[Task item] Lines holding the string "readme" are the ones to copy; find them all in the data.

[Input material]
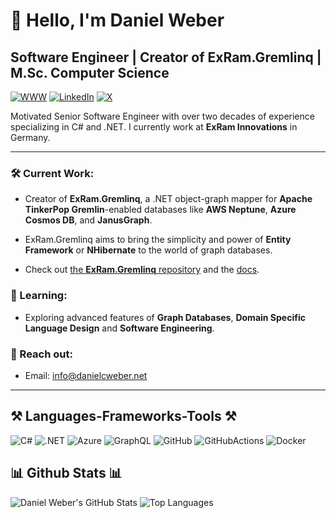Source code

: 
# 👋 Hello, I'm Daniel Weber

## Software Engineer | Creator of ExRam.Gremlinq | M.Sc. Computer Science

[![WWW](https://img.shields.io/badge/danielcweber.net-F07427?style=for-the-badge&logoColor=white)](https://danielcweber.net)
[![LinkedIn](https://img.shields.io/badge/%2Fdanielcweber-0077B5?style=for-the-badge&logo=linkedin&logoColor=white)](https://www.linkedin.com/in/danielcweber/)
[![X](https://img.shields.io/badge/%40danielcweber-1DA1F2?style=for-the-badge&logo=x&logoColor=white)](https://x.com/danielcweber)

Motivated Senior Software Engineer with over two decades of experience specializing in C# and .NET. I currently work at **ExRam Innovations** in Germany.

---

### 🛠️ Current Work:
- Creator of **ExRam.Gremlinq**, a .NET object-graph mapper for **Apache TinkerPop Gremlin**-enabled databases like **AWS Neptune**, **Azure Cosmos DB**, and **JanusGraph**. 

- ExRam.Gremlinq aims to bring the simplicity and power of **Entity Framework** or **NHibernate** to the world of graph databases.

- Check out [the **ExRam.Gremlinq** repository](https://github.com/Gremlinq/ExRam.Gremlinq) and the [docs](https://docs.gremlinq.net).

### 🌱 Learning:
- Exploring advanced features of **Graph Databases**, **Domain Specific Language Design** and **Software Engineering**.

### 📧 Reach out:
- Email: info@danielcweber.net
  
---

## ⚒️ Languages-Frameworks-Tools ⚒️
![C#](https://skillicons.dev/icons?i=cs)
![.NET](https://skillicons.dev/icons?i=dotnet)
![Azure](https://skillicons.dev/icons?i=azure)
![GraphQL](https://skillicons.dev/icons?i=graphql)
![GitHub](https://skillicons.dev/icons?i=github)
![GitHubActions](https://skillicons.dev/icons?i=githubactions)
![Docker](https://skillicons.dev/icons?i=docker)


## 📊 Github Stats 📊

![Daniel Weber's GitHub Stats](https://github-readme-stats.vercel.app/api?username=danielcweber&show_icons=true&theme=radical)
![Top Languages](https://github-readme-stats.vercel.app/api/top-langs/?username=danielcweber&show_icons=true&theme=radical)
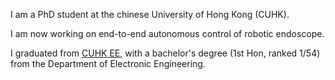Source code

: I am a PhD student at the chinese University of Hong Kong (CUHK). 

I am now working on end-to-end autonomous control of robotic endoscope.

I graduated from [CUHK EE](https://www.ee.cuhk.edu.hk/en-gb/), with a bachelor's degree (1st Hon, ranked 1/54) from the Department of Electronic Engineering.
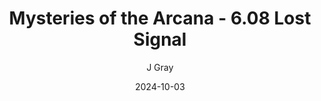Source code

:---
title: 'Mysteries of the Arcana - 6.08 Lost Signal'
alt: 'Mysteries of the Arcana'
date: '2024-10-03'
author: 'J Gray'
artist: 'Keira'
---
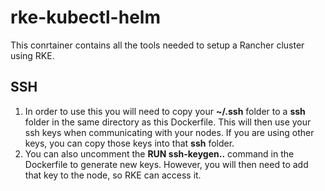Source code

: # rke-kubectl-helm

This conrtainer contains all the tools needed to setup a Rancher cluster using RKE.  


## SSH
1. In order to use this you will need to copy your **~/.ssh** folder to a **ssh** folder in the same directory as this Dockerfile. This will then use your ssh keys when communicating with your nodes. If you are using other keys, you can copy those keys into that **ssh** folder.  
2. You can also uncomment the **RUN ssh-keygen..** command in the Dockerfile to generate new keys. However, you will then need to add that key to the node, so RKE can access it. 
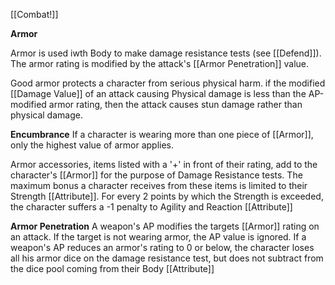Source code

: [[Combat!]]

**Armor**

Armor is used iwth Body to make damage resistance tests (see [[Defend]]). The armor rating is modified by the attack's [[Armor Penetration]] value.

Good armor protects a character from serious physical harm. if the modified [[Damage Value]] of an attack causing Physical damage is less than the AP-modified armor rating, then the attack causes stun damage rather than physical damage.

**Encumbrance**
If a character is wearing more than one piece of [[Armor]], only the highest value of armor applies.

Armor accessories, items listed with a '+' in front of their rating, add to the character's [[Armor]] for the purpose of Damage Resistance tests. The maximum bonus a character receives from these items is limited to their Strength [[Attribute]]. For every 2 points by which the Strength is exceeded, the character suffers a -1 penalty to Agility and Reaction [[Attribute]]

**Armor Penetration**
A weapon's AP modifies the targets [[Armor]] rating on an attack. If the target is not wearing armor, the AP value is ignored. If a weapon's AP reduces an armor's rating to 0 or below, the character loses all his armor dice on the damage resistance test, but does not subtract from the dice pool coming from their Body [[Attribute]]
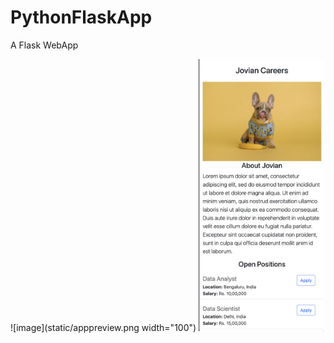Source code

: # PythonFlaskApp
A Flask WebApp

![image](static/apppreview.png width="100")
<img src="static/apppreview.png" alt="alt text" width="200"/>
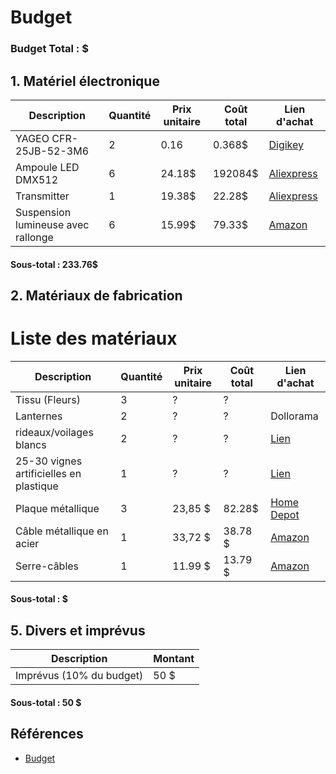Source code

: # Budget

### Budget Total : $

## 1. Matériel électronique

| Description                        | Quantité | Prix unitaire | Coût total | Lien d'achat                                                                    |
| ---------------------------------- | -------- | ------------- | ---------- | ------------------------------------------------------------------------------- |
| YAGEO CFR-25JB-52-3M6              | 2        | 0.16          | 0.368$     | [Digikey](https://www.digikey.ca/en/products/detail/yageo/CFR-25JB-52-3M6/1467) |
| Ampoule LED DMX512                 | 6        | 24.18$        | 192084$    | [Aliexpress](https://www.aliexpress.com/item/32626019053.html)                  |
| Transmitter                        | 1        | 19.38$        | 22.28$     | [Aliexpress](https://www.aliexpress.com/item/32626019053.html)                  |
| Suspension lumineuse avec rallonge | 6        | 15.99$        | 79.33$     | [Amazon](https://www.amazon.ca/dp/B0BGN3B7QG?_encoding=UTF8&th=1)               |

#### Sous-total :  233.76$

## 2. Matériaux de fabrication

# Liste des matériaux  

| Description                             | Quantité | Prix unitaire | Coût total | Lien d'achat                                                                                                                                                                                                                                                                                                                                                 |
| --------------------------------------- | -------- | ------------- | ---------- | ------------------------------------------------------------------------------------------------------------------------------------------------------------------------------------------------------------------------------------------------------------------------------------------------------------------------------------------------------------ |
| Tissu (Fleurs)                          | 3        | ?             | ?          |
| Lanternes                               | 2        | ?             | ?          | Dollorama                                                                                                                                                                                                                                                                                                                                                    |
| rideaux/voilages blancs                 | 2        | ?             | ?          | [Lien](#)                                                                                                                                                                                                                                                                                                                                                    |
| 25-30 vignes artificielles en plastique | 1        | ?             | ?          | [Lien](#)                                                                                                                                                                                                                                                                                                                                                    |
| Plaque métallique                       | 3        | 23,85 $       | 82.28$     | [Home Depot](https://www.homedepot.ca/produit/paulin-tole-d-acier-de-12-x-18-po-de-calibre-16/1000861863)                                                                                                                                                                                                                                                    |
| Câble métallique en acier               | 1        | 33,72 $       | 38.78 $    | [Amazon](https://www.amazon.ca/dp/B0BMP2N5T3/)                                                                                                                                                                                                                                                                                                               |
| Serre-câbles                            | 1        | 11.99 $       | 13.79 $    | [Amazon](https://www.amazon.ca/-/fr/serre-c%C3%A2bles-acier-inoxydable-double-ligne/dp/B0CRQVLH1C/133-9152500-1414250?pd_rd_w=VCPdV&content-id=amzn1.sym.9286c396-f989-473f-a51f-aeb6f0ce4e48&pf_rd_p=9286c396-f989-473f-a51f-aeb6f0ce4e48&pf_rd_r=JRSW9RHTB91PXM5FPA9Y&pd_rd_wg=qmryA&pd_rd_r=0d3b5f17-1bbc-47cc-b580-1cf5dfb7a227&pd_rd_i=B0CRQVLH1C&th=1) |

#### Sous-total :  $

## 5. Divers et imprévus

| Description              | Montant |
| ------------------------ | ------- |
| Imprévus (10% du budget) | 50 $    |

#### Sous-total : 50 $
   
## Références

* [Budget](https://tim-montmorency.com/582523-gestion/#/contenus/4_faisabilite/40_budget/)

[Output below]
![Daniel Weber's GitHub Stats](https://github-readme-stats.vercel.app/api?username=danielcweber&show_icons=true&theme=radical)
![Top Languages](https://github-readme-stats.vercel.app/api/top-langs/?username=danielcweber&show_icons=true&theme=radical)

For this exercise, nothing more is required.